Et je regrette amèrement d'avoir laissé rentrer les gens chez eux sans leur fourguer manu militari un bol de hoummous chacun[2], et en leur disant de ne pas s'inquiéter, on a mangé dans de la vaisselle jetable[3] on va juste mettre les plats à tremper et c'est gentil de proposer de descendre les bouteilles mais tu sais c'est pas sympa pour les voisins de jeter du verre à 2h du mat'. Vu que là à vue de nez j'en ai encore pour deux bonnes heures pour remettre la baraque d'aplomb (dès que j'aurai éloigné mes fesses de l'Internet) et que je ne sais pas trop quoi faire de deux saladiers de hoummous.

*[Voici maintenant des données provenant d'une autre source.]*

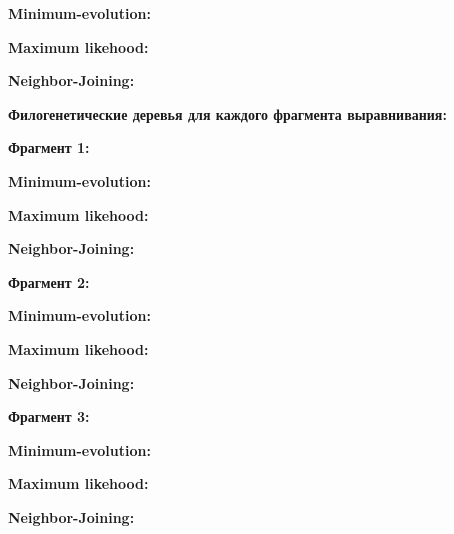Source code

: \documentclass{article} %
\begin{document}
\textbf{Minimum-evolution:}

\textbf{Maximum likehood:}

\textbf{Neighbor-Joining:}

\begin{figure}[h]
	
\end{figure}

\textbf{Филогенетические деревья для каждого фрагмента \mbox{выравнивания}:}

\textbf{Фрагмент 1:}

\textbf{Minimum-evolution:}

\textbf{Maximum likehood:}

\textbf{Neighbor-Joining:}


\textbf{Фрагмент 2:}

\textbf{Minimum-evolution:}

\textbf{Maximum likehood:}

\textbf{Neighbor-Joining:}


\textbf{Фрагмент 3:}

\textbf{Minimum-evolution:}

\textbf{Maximum likehood:}

\textbf{Neighbor-Joining:}
\end{document}
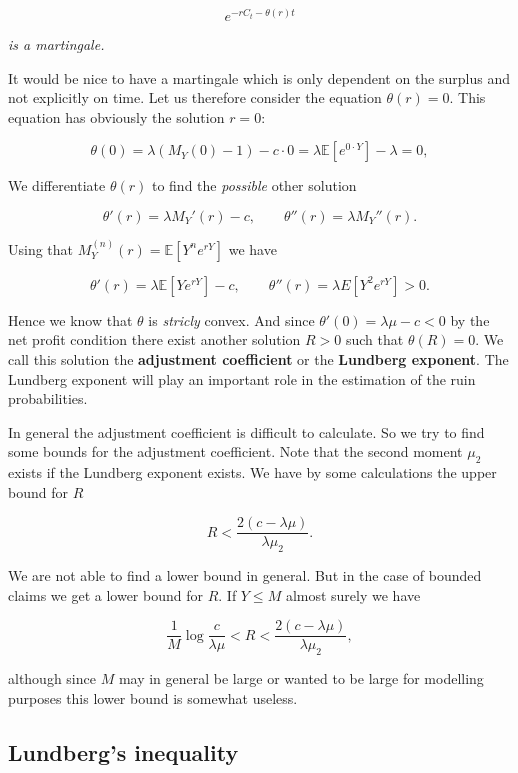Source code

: \documentclass[a4paper,12pt,openany]{book}
\begin{document}
\[
e^{-rC_t-\theta(r)t}
\]

\emph{is a martingale.}

It would be nice to have a martingale which is only dependent on the surplus and not explicitly on time. Let us therefore consider the equation \(\theta(r) = 0\). This equation has obviously the solution \(r = 0\):

\[
\theta(0)=\lambda(M_Y(0)-1)-c\cdot 0=\lambda\mathbb E[e^{0\cdot Y}]-\lambda=0,
\]

We differentiate \(\theta(r)\) to find the \emph{possible} other solution

\[
\theta'(r)=\lambda M_Y'(r)-c,\qquad \theta''(r)=\lambda M_Y''(r).
\]

Using that \(M_Y^{(n)}(r)=\mathbb E[Y^ne^{rY}]\) we have

\[
\theta'(r)=\lambda \mathbb E[Ye^{rY}] - c,\qquad \theta''(r)=\lambda E[Y^2e^{rY}]>0.
\]

Hence we know that \(\theta\) is \emph{stricly} convex. And since \(\theta'(0)=\lambda\mu-c<0\) by the net profit condition there exist another solution \(R>0\) such that \(\theta(R)=0\). We call this solution the \textbf{adjustment coefficient} or the \textbf{Lundberg exponent}. The Lundberg exponent will play an important role in the estimation of the ruin probabilities.

In general the adjustment coefficient is difficult to calculate. So we try to find some bounds for the adjustment coefficient. Note that the second moment \(μ_2\) exists if the Lundberg exponent exists. We have by some calculations the upper bound for \(R\)

\[
R<\frac{2(c-\lambda\mu)}{\lambda \mu_2}.
\]

We are not able to find a lower bound in general. But in the case of bounded claims we get a lower bound for \(R\). If \(Y\le M\) almost surely we have

\[
\frac{1}{M}\log\frac{c}{\lambda \mu}<R<\frac{2(c-\lambda\mu)}{\lambda \mu_2},
\]

although since \(M\) may in general be large or wanted to be large for modelling purposes this lower bound is somewhat useless.

\hypertarget{lundbergs-inequality}{%
\subsection{Lundberg's inequality}\label{lundbergs-inequality}}
\end{document}
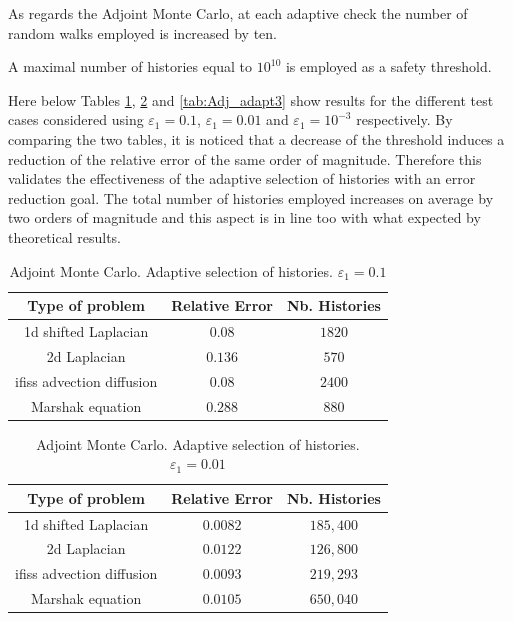 \documentclass[a4paper,10pt]{article}
\begin{document}
As regards the Adjoint Monte Carlo, at each adaptive check the number of 
random walks employed is increased by ten.  

A maximal number of histories equal to $10^10$ is employed as a safety 
threshold.

Here below Tables \ref{tab:Adj_adapt}, \ref{tab:Adj_adapt2} and 
\ref{tab:Adj_adapt3} show results 
for the different test cases 
considered using $\varepsilon_1=0.1$, $\varepsilon_1=0.01$ and 
$\varepsilon_1=10^{-3}$ respectively.
By comparing the two tables, it is noticed that a decrease of the threshold 
induces a reduction of the relative error of the same order of magnitude. 
Therefore this validates 
the effectiveness of the adaptive selection of histories with an error 
reduction goal. The total number of histories employed increases on average by 
two orders of magnitude and this aspect is in line too with what expected by 
theoretical results.

\begin{table}[!h]
\centering
\begin{tabular}{|c|c|c|}
\hline
\textbf{Type of problem} & \textbf{Relative Error} &\textbf{Nb. Histories}\\
\hline
1d shifted Laplacian & $0.08$ & $1820$\\
\hline 
2d Laplacian & $0.136$ & $570$\\
\hline
ifiss advection diffusion & $0.08$  & $2400$\\
\hline
Marshak equation & $0.288$ & $880$\\
\hline
\end{tabular}
\caption{Adjoint Monte Carlo. Adaptive selection of histories. 
$\varepsilon_1=0.1$} 
\label{tab:Adj_adapt}
\end{table}

\begin{table}[!h]
\centering
\begin{tabular}{|c|c|c|}
\hline
\textbf{Type of problem} & \textbf{Relative Error} &\textbf{Nb. Histories}\\
\hline
1d shifted Laplacian & $0.0082$ & $185,400$\\
\hline 
2d Laplacian & $0.0122$ & $126,800$\\
\hline
ifiss advection diffusion & $0.0093$  & $219,293$\\
\hline
Marshak equation & $0.0105$ & $650,040$\\
\hline
\end{tabular}
\caption{Adjoint Monte Carlo. Adaptive selection of histories. 
$\varepsilon_1=0.01$} 
\label{tab:Adj_adapt2}
\end{table}
\end{document}
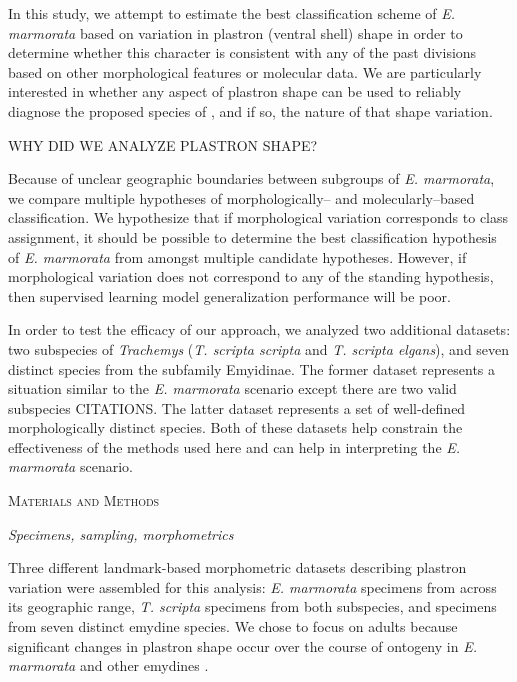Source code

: \documentclass[12pt,letterpaper]{article}
\renewcommand{\section}[1]{%
\bigskip
\begin{center}
\begin{Large}
\normalfont\scshape #1
\medskip
\end{Large}
\end{center}}
\renewcommand{\subsection}[1]{%
\bigskip
\begin{center}
\begin{large}
\normalfont\itshape #1
\end{large}
\end{center}}
\begin{document}
In this study, we attempt to estimate the best classification scheme of \textit{E. marmorata} based on variation in plastron (ventral shell) shape in order to determine whether this character is consistent with any of the past divisions based on other morphological features or molecular data. We are particularly interested in whether any aspect of plastron shape can be used to reliably diagnose the proposed species of \citet{Spinks2014}, and if so, the nature of that shape variation.

\uppercase{Why did we analyze plastron shape?}

Because of unclear geographic boundaries between subgroups of \textit{E. marmorata}, we compare multiple hypotheses of morphologically-- and molecularly--based classification. We hypothesize that if morphological variation corresponds to class assignment, it should be possible to determine the best classification hypothesis of \textit{E. marmorata} from amongst multiple candidate hypotheses. However, if morphological variation does not correspond to any of the standing hypothesis, then supervised learning model generalization performance will be poor.

In order to test the efficacy of our approach, we analyzed two additional datasets: two subspecies of \textit{Trachemys} (\textit{T. scripta scripta} and \textit{T. scripta elgans}), and seven distinct species from the subfamily Emyidinae. The former dataset represents a situation similar to the \textit{E. marmorata} scenario except there are two valid subspecies CITATIONS. The latter dataset represents a set of well-defined morphologically distinct species. Both of these datasets help constrain the effectiveness of the methods used here and can help in interpreting the \textit{E. marmorata} scenario.


\section{Materials and Methods}
\subsection{Specimens, sampling, morphometrics}
Three different landmark-based morphometric datasets describing plastron variation were assembled for this analysis: \textit{E. marmorata} specimens from across its geographic range, \textit{T. scripta} specimens from both subspecies, and specimens from seven distinct emydine species. We chose to focus on adults because significant changes in plastron shape occur over the course of ontogeny in \textit{E. marmorata} and other emydines \citep{Angielczyk2013a}.
\end{document}

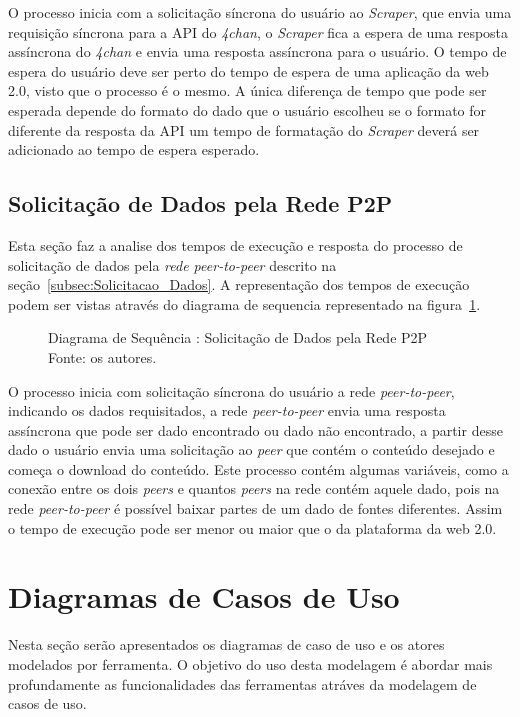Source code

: O processo inicia com a solicitação síncrona do usuário ao \textit{Scraper}, que envia uma requisição síncrona para a API do \textit{4chan}, o \textit{Scraper} fica a espera de uma resposta assíncrona do \textit{4chan} e envia uma resposta assíncrona para o usuário. 
O tempo de espera do usuário deve ser perto do tempo de espera de uma aplicação da web 2.0, visto que o processo é o mesmo. A única diferença de tempo que pode ser esperada depende do formato do dado que o usuário escolheu
se o formato for diferente da resposta da API um tempo de formatação do \textit{Scraper} deverá ser adicionado ao tempo de espera esperado.

\subsection{Solicitação de Dados pela Rede P2P}
Esta seção faz a analise dos tempos de execução e resposta do processo de solicitação de dados pela \textit{rede peer-to-peer} descrito na seção~\ref{subsec:Solicitacao_Dados}. A representação dos tempos de execução podem ser vistas através do diagrama de sequencia representado na figura~\ref{fig:seq_Solicitacao_dados}. 
\begin{figure}[H]
    
    \caption[Diagrama de Sequência :Solicitação de Dados pela Rede P2P]{\label{fig:seq_Solicitacao_dados}
        Diagrama de Sequência : Solicitação de Dados pela Rede P2P\\
        Fonte: os autores.
    }
\end{figure}
O processo inicia com solicitação síncrona do usuário a rede \textit{peer-to-peer}, indicando os dados
requisitados, a rede \textit{peer-to-peer} envia uma resposta assíncrona que pode ser dado encontrado ou dado não encontrado,
a partir desse dado o usuário envia uma solicitação ao \textit{peer} que contém o conteúdo desejado
e começa o download do conteúdo. Este processo contém algumas variáveis, como a conexão entre os dois \textit{peers}
e quantos \textit{peers} na rede contém aquele dado, pois na rede \textit{peer-to-peer} é possível baixar partes de um dado de fontes diferentes. Assim o tempo de execução pode ser menor ou maior que o da plataforma da web 2.0.
\section{Diagramas de Casos de Uso}
Nesta seção serão apresentados os diagramas de caso de uso e os atores
modelados por ferramenta. O objetivo do uso desta modelagem é abordar mais profundamente as funcionalidades das ferramentas atráves da modelagem de casos de uso. 
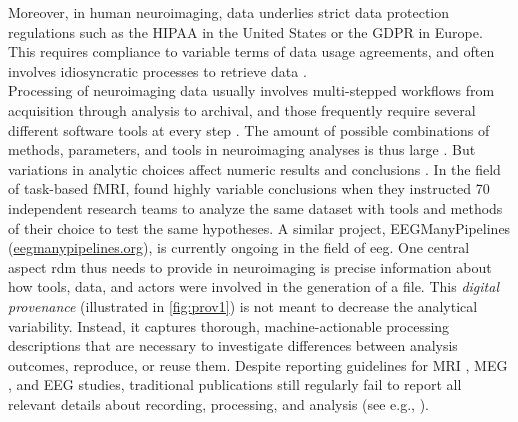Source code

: Moreover, in human neuroimaging, data underlies strict data protection regulations such as the \gls{HIPAA} in the United States or the \gls{GDPR} in Europe.
This requires compliance to variable terms of data usage agreements, and often involves idiosyncratic processes to retrieve data \citep{waitedata}.\\
Processing of neuroimaging data usually involves multi-stepped workflows from acquisition through analysis to archival, and those frequently require several different software tools at every step \citep{poline2011}\citep{NISO2022119623}.
The amount of possible combinations of methods, parameters, and tools in neuroimaging analyses is thus large \citep{bowring2019exploring}.
But variations in analytic choices affect numeric results and conclusions \citep{silberzahn2018}.
In the field of task-based fMRI, \citet{botvinik2020variability} found highly variable conclusions when they instructed 70 independent research teams to analyze the same dataset with tools and methods of their choice to test the same hypotheses.
A similar project, EEGManyPipelines (\href{https://eegmanypipelines.org/}{eegmanypipelines.org}), is currently ongoing in the field of \gls{eeg}.
One central aspect \gls{rdm} thus needs to provide in neuroimaging is precise information about how tools, data, and actors were involved in the generation of a file.
This \textit{digital provenance}  (illustrated in \cref{fig:prov1}) is not meant to decrease the analytical variability.
Instead, it captures thorough, machine-actionable processing descriptions that are necessary to investigate differences between analysis outcomes, reproduce, or reuse them.
Despite reporting guidelines for MRI \citep{nichols2017best}, MEG \citep{pernet2020issues}, and EEG \citep{styles2021towards} studies, traditional publications still regularly fail to report all relevant details about recording, processing, and analysis (see e.g., \citet{vsovskic2022better}).

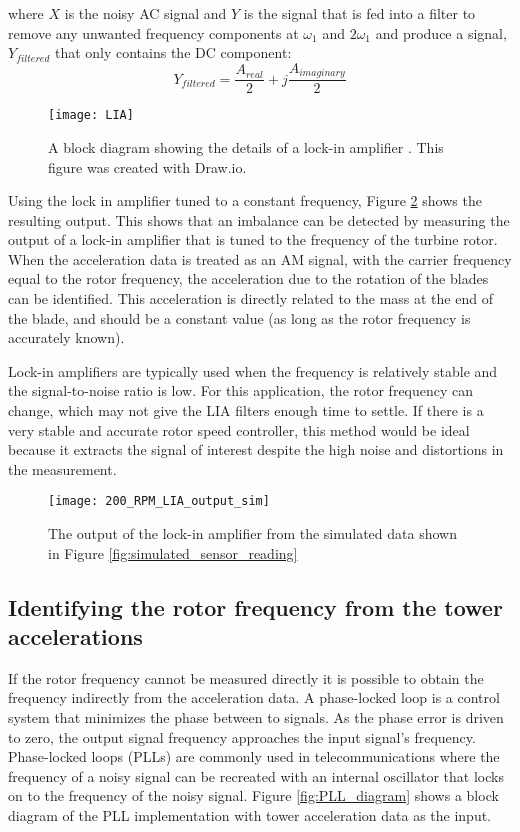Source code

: where $X$ is the noisy AC signal and $Y$ is the signal that is fed into a filter to remove any unwanted frequency components at $\omega_1$ and $2 \omega_1$ and produce a signal, $Y_{filtered}$ that only contains the DC component:
\begin{equation}
	Y_{filtered} = \frac{A_{real}}{2} + j \frac{A_{imaginary}}{2}
\end{equation}

\begin{figure}
	\centering
	\texttt{[image: LIA]}
	\decoRule
	\caption{A block diagram showing the details of a lock-in amplifier \cite{LIA_fig}.  This figure was created with Draw.io.}
	\label{fig:LIA}
\end{figure}

Using the lock in amplifier tuned to a constant frequency, Figure \ref{fig:200_RPM_LIA_output_sim} shows the resulting output.  This shows that an imbalance can be detected by measuring the output of a lock-in amplifier that is tuned to the frequency of the turbine rotor.  When the acceleration data is treated as an AM signal, with the carrier frequency equal to the rotor frequency, the acceleration due to the rotation of the blades can be identified.  This acceleration is directly related to the mass at the end of the blade, and should be a constant value (as long as the rotor frequency is accurately known).

Lock-in amplifiers are typically used when the frequency is relatively stable and the signal-to-noise ratio is low.  For this application, the rotor frequency can change, which may not give the LIA filters enough time to settle.  If there is a very stable and accurate rotor speed controller, this method would be ideal because it extracts the signal of interest despite the high noise and distortions in the measurement.

\begin{figure}
	\centering
	\texttt{[image: 200\_RPM\_LIA\_output\_sim]}
	\decoRule
	\caption{The output of the lock-in amplifier from the simulated data shown in Figure \ref{fig:simulated_sensor_reading}}
	\label{fig:200_RPM_LIA_output_sim}
\end{figure}

\subsection{Identifying the rotor frequency from the tower accelerations}
If the rotor frequency cannot be measured directly it is possible to obtain the frequency indirectly from the acceleration data.  A phase-locked loop is a control system that minimizes the phase between to signals.  As the phase error is driven to zero, the output signal frequency approaches the input signal's frequency.  Phase-locked loops (PLLs) are commonly used in telecommunications where the frequency of a noisy signal can be recreated with an internal oscillator that locks on to the frequency of the noisy signal.  Figure \ref{fig:PLL_diagram} shows a block diagram of the PLL implementation with tower acceleration data as the input.

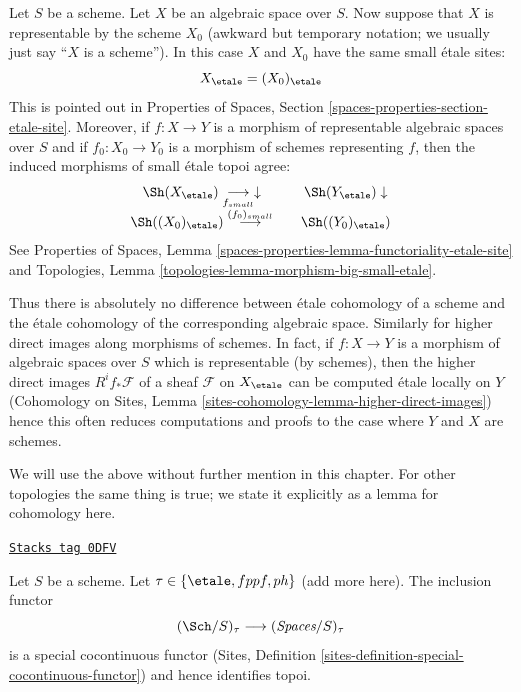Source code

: \medskip\noindent
Let $S$ be a scheme. Let $X$ be an algebraic space over $S$.
Now suppose that $X$ is representable by the scheme $X_0$
(awkward but temporary notation; we usually just say ``$X$
is a scheme''). In this case $X$ and $X_0$ have the same small
\'etale sites:
$$
X_\etale = (X_0)_\etale
$$
This is pointed out in
Properties of Spaces, Section \ref{spaces-properties-section-etale-site}.
Moreover, if $f : X \to Y$ is a morphism of representable algebraic spaces
over $S$ and if $f_0 : X_0 \to Y_0$ is a morphism of
schemes representing $f$, then the induced morphisms of small
\'etale topoi agree:
$$
\begin{array}{ccc}\Sh(X_\etale) \underset{f_{small}}{\longrightarrow}\downarrow &  & \Sh(Y_\etale) \downarrow \\ \Sh((X_0)_\etale) \overset{(f_0)_{small}}{\longrightarrow} &  & \Sh((Y_0)_\etale)\end{array}
$$
See Properties of Spaces, Lemma
\ref{spaces-properties-lemma-functoriality-etale-site} and
Topologies, Lemma \ref{topologies-lemma-morphism-big-small-etale}.

\medskip\noindent
Thus there is absolutely no difference between \'etale cohomology
of a scheme and the \'etale cohomology of the corresponding algebraic space.
Similarly for higher direct images along morphisms of schemes.
In fact, if $f : X \to Y$ is a morphism of algebraic spaces over $S$
which is representable (by schemes), then the higher direct images
$R^if_*\mathcal{F}$ of a sheaf $\mathcal{F}$ on $X_\etale$
can be computed \'etale locally on $Y$ (Cohomology on Sites,
Lemma \ref{sites-cohomology-lemma-higher-direct-images})
hence this often reduces computations and proofs to the case
where $Y$ and $X$ are schemes.

\medskip\noindent
We will use the above without further mention in this chapter.
For other topologies the same thing is true; we state it
explicitly as a lemma for cohomology here.

\begin{lemma}
\label{spaces-more-cohomology-lemma-compare-cohomology-other-topologies}
\href{https://stacks.math.columbia.edu/tag/0DFV}{\texttt{Stacks tag 0DFV}}

Let $S$ be a scheme. Let $\tau \in \{\etale, fppf, ph\}$ (add more here).
The inclusion functor
$$
(\Sch/S)_\tau \longrightarrow (\textit{Spaces}/S)_\tau
$$
is a special cocontinuous functor
(Sites, Definition \ref{sites-definition-special-cocontinuous-functor})
and hence identifies topoi.
\end{lemma}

Mais là n'est pas mon propos, c'était une excellente soirée qui valait largement la peine de se prendre un peu le chou pour des questions de logistique. D'autant plus, et c'est là que je voulais en venir, qu'un de mes invités et moi-même nous sommes découvert un nouveau talent de société.
Attention lecteur, accroche-toi à tes bretelles, ça pulse tellement, tu risques d'en tomber de ta chaise. Oublie ses talents d'acteur et mes talents d'altiste, oublie que nous ne loupons aucune occasion de combiner ses danses irlandaises avec mon charleston (ça n'amuse que nous), oublie toutes les possibilités mondaines qui te sont venues à l'esprit (faire bouger ses oreilles, faire des bruitages à la bouche et super bien le chat, extraire des racines cubiques, connaître les capitales des états américains, j'en passe et des meilleures).
Non.
Figure-toi que... nous avons des conversations synchronisées. Syn-chro-ni-sées, oui Madame, oui Monsieur, parfaitement, comme je vous le dis. Quand nous discutons tous les deux, je prends la parole dès qu'il se tait, et réciproquement. Ce qui est, contrairement à ce que j'aurais pensé au premier abord (et au deuxième, et d'ailleurs encore ce matin après un café et plus ample réflexion), une manière suffisamment inhabituelle d'avoir une conversation pour que les gens s'arrêtent de parler pour nous écouter et suivre nos échanges comme le Belmondo des Guignols un match de tennis.
Il parait que c'est d'autant plus captivant que nous parlons très vite avec des accents fort différents.
Notre perplexité initiale et l'embarras d'être le centre de l'attention pour une conversation tout à fait banale dont j'ai d'ailleurs déjà oublié le sujet surmontés, nous envisageons d'abandonner nos ambitions scientifiques respectives pour ce qui s'annonce être une carrière brillante, sonnante et trébuchante dans le show-biz.
Et sinon je me demandais, y a des hallucinogènes, dans les pois chiches ?
Notes
[1] Évidemment du point de vue parisien mon nouvel appartement a une taille tout à fait raisonnable.
[2] Conseil malin : 250g de pois chiches secs ne sont pas équivalents à 250g de pois chiches en conserve. Et il est plus efficace de s'en rendre compte avant de les mettre à tremper que le lendemain matin.
[3] Oui, je tue les ours polaires. A mains nues.